Entertain Us (19-6-2018): Anniversary albums you have to hear: 1988

SONIC Youth emerged from the 1980s do-it-yourself underground rock scene to become one of its era’s most beloved bands.

In doing so, the band dragged many of its contemporaries out of obscurity and onto MTV and commercial radio.

Daydream Nation was Sonic Youth’s final album on an independent label and helped propel the band onto big stages throughout the world, including a European tour which would change musical history.

Sonic Youth had to choose an opening band for the gigs, and selected another group which had just signed to the same major label, Geffen.

This band had released one album but, really, had almost no following. Geffen hoped the success of Sonic Youth might open the doors for other rock bands from the underground, and if this new band could gain some followers from touring with Sonic Youth, maybe it could be sell a few copies of its new record as well.

That band was Nirvana, which released the classic Nevermind, and lead single Smells Like Teen Spirit, just a few months later.

A documentary about the tour was aptly named 1991: The Year Punk Broke, as it sparked an era in which alternative and often raucous bands could top the charts alongside the Michael Jacksons and Madonnas of the world.

The explosion that started this wave was Sonic Youth’s magnum opus, Daydream Nation.

The band formed in the early-’80s and combined punk spirit with a huge appetite for experimentation, using unusual guitar tunings and creating searing, noisy rock. At their best best, the guitars of Thurston Moore and Lee Ranaldo would build up like a symphony around the rhythm section of bassist Kim Gordon and drummer Steve Shelley.

The band increasingly added elements of traditional rock and pop songwriting, as Moore, Gordon and sometimes Ranaldo took turns on lead vocals. The combination of actual songs, with actual hooks, mixed with musical experimentation emerged fully formed on the band’s 1987 classic Sister.

Daydream Nation took the formula to perfection.

Opening track Teen Age Riot is the seminal Sonic Youth song, and the first track in the band’s discography which could be considered a singalong anthem.

The next song, Silver Rocket, is concise, energetic, and even features the band’s first chorus. That is apart from a section in the middle when the music dissolves into a wall of unbridled aural chaos.

The balancing act between abrasion and catchiness, pop and inaccessibility, rock and art, continues for 70 glorious minutes.
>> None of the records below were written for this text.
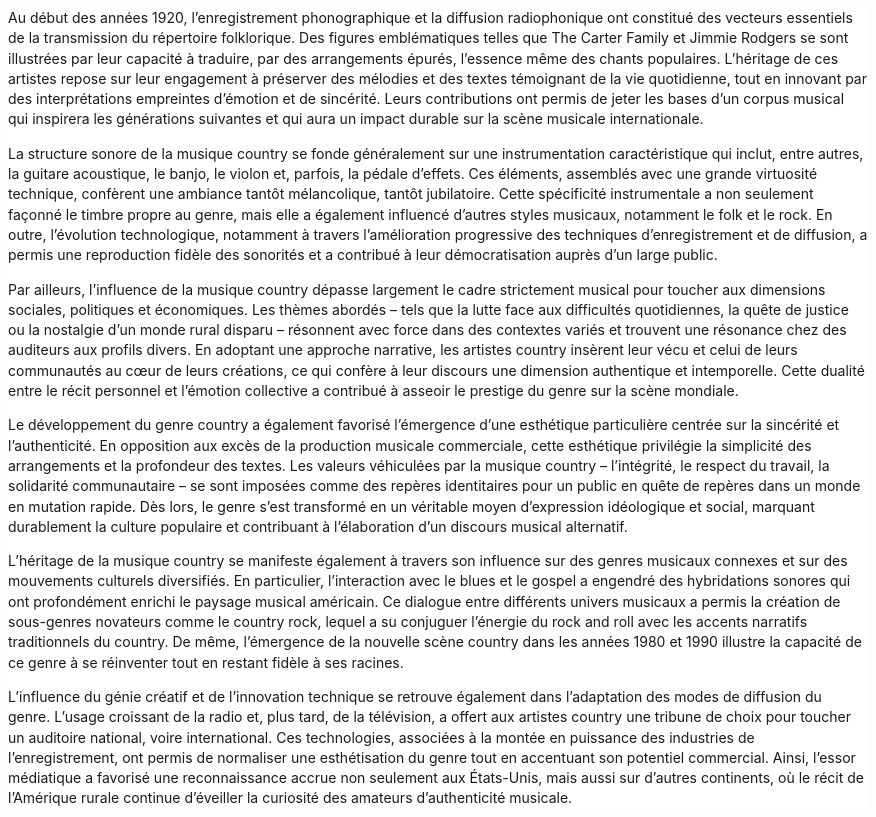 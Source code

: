 Au début des années 1920, l’enregistrement phonographique et la diffusion radiophonique ont
constitué des vecteurs essentiels de la transmission du répertoire folklorique. Des figures
emblématiques telles que The Carter Family et Jimmie Rodgers se sont illustrées par leur capacité à
traduire, par des arrangements épurés, l’essence même des chants populaires. L’héritage de ces
artistes repose sur leur engagement à préserver des mélodies et des textes témoignant de la vie
quotidienne, tout en innovant par des interprétations empreintes d’émotion et de sincérité. Leurs
contributions ont permis de jeter les bases d’un corpus musical qui inspirera les générations
suivantes et qui aura un impact durable sur la scène musicale internationale.

La structure sonore de la musique country se fonde généralement sur une instrumentation
caractéristique qui inclut, entre autres, la guitare acoustique, le banjo, le violon et, parfois, la
pédale d’effets. Ces éléments, assemblés avec une grande virtuosité technique, confèrent une
ambiance tantôt mélancolique, tantôt jubilatoire. Cette spécificité instrumentale a non seulement
façonné le timbre propre au genre, mais elle a également influencé d’autres styles musicaux,
notamment le folk et le rock. En outre, l’évolution technologique, notamment à travers
l’amélioration progressive des techniques d’enregistrement et de diffusion, a permis une
reproduction fidèle des sonorités et a contribué à leur démocratisation auprès d’un large public.

Par ailleurs, l’influence de la musique country dépasse largement le cadre strictement musical pour
toucher aux dimensions sociales, politiques et économiques. Les thèmes abordés – tels que la lutte
face aux difficultés quotidiennes, la quête de justice ou la nostalgie d’un monde rural disparu –
résonnent avec force dans des contextes variés et trouvent une résonance chez des auditeurs aux
profils divers. En adoptant une approche narrative, les artistes country insèrent leur vécu et celui
de leurs communautés au cœur de leurs créations, ce qui confère à leur discours une dimension
authentique et intemporelle. Cette dualité entre le récit personnel et l’émotion collective a
contribué à asseoir le prestige du genre sur la scène mondiale.

Le développement du genre country a également favorisé l’émergence d’une esthétique particulière
centrée sur la sincérité et l’authenticité. En opposition aux excès de la production musicale
commerciale, cette esthétique privilégie la simplicité des arrangements et la profondeur des textes.
Les valeurs véhiculées par la musique country – l’intégrité, le respect du travail, la solidarité
communautaire – se sont imposées comme des repères identitaires pour un public en quête de repères
dans un monde en mutation rapide. Dès lors, le genre s’est transformé en un véritable moyen
d’expression idéologique et social, marquant durablement la culture populaire et contribuant à
l’élaboration d’un discours musical alternatif.

L’héritage de la musique country se manifeste également à travers son influence sur des genres
musicaux connexes et sur des mouvements culturels diversifiés. En particulier, l’interaction avec le
blues et le gospel a engendré des hybridations sonores qui ont profondément enrichi le paysage
musical américain. Ce dialogue entre différents univers musicaux a permis la création de sous-genres
novateurs comme le country rock, lequel a su conjuguer l’énergie du rock and roll avec les accents
narratifs traditionnels du country. De même, l’émergence de la nouvelle scène country dans les
années 1980 et 1990 illustre la capacité de ce genre à se réinventer tout en restant fidèle à ses
racines.

L’influence du génie créatif et de l’innovation technique se retrouve également dans l’adaptation
des modes de diffusion du genre. L’usage croissant de la radio et, plus tard, de la télévision, a
offert aux artistes country une tribune de choix pour toucher un auditoire national, voire
international. Ces technologies, associées à la montée en puissance des industries de
l’enregistrement, ont permis de normaliser une esthétisation du genre tout en accentuant son
potentiel commercial. Ainsi, l’essor médiatique a favorisé une reconnaissance accrue non seulement
aux États-Unis, mais aussi sur d’autres continents, où le récit de l’Amérique rurale continue
d’éveiller la curiosité des amateurs d’authenticité musicale.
The band’s follow-up and major label debut Goo led to that fateful tour with Nirvana and within a year everyone wanted to throw money at hot young rock bands no matter how obscure they might have been.

A lot of bands made a lot of money, but very few of the ’80s acts which started it all were among them. Bands which would have fit perfectly with the mainstream alt-rock push such as Husker Du, the Replacements and the Pixies broke up before they could cash in.

Sonic Youth was different, maintaining festival headline status throughout the rock boom and beyond.

The band released 10 more albums and all were good to great but none had quite the magic, or the impact, of Daydream Nation.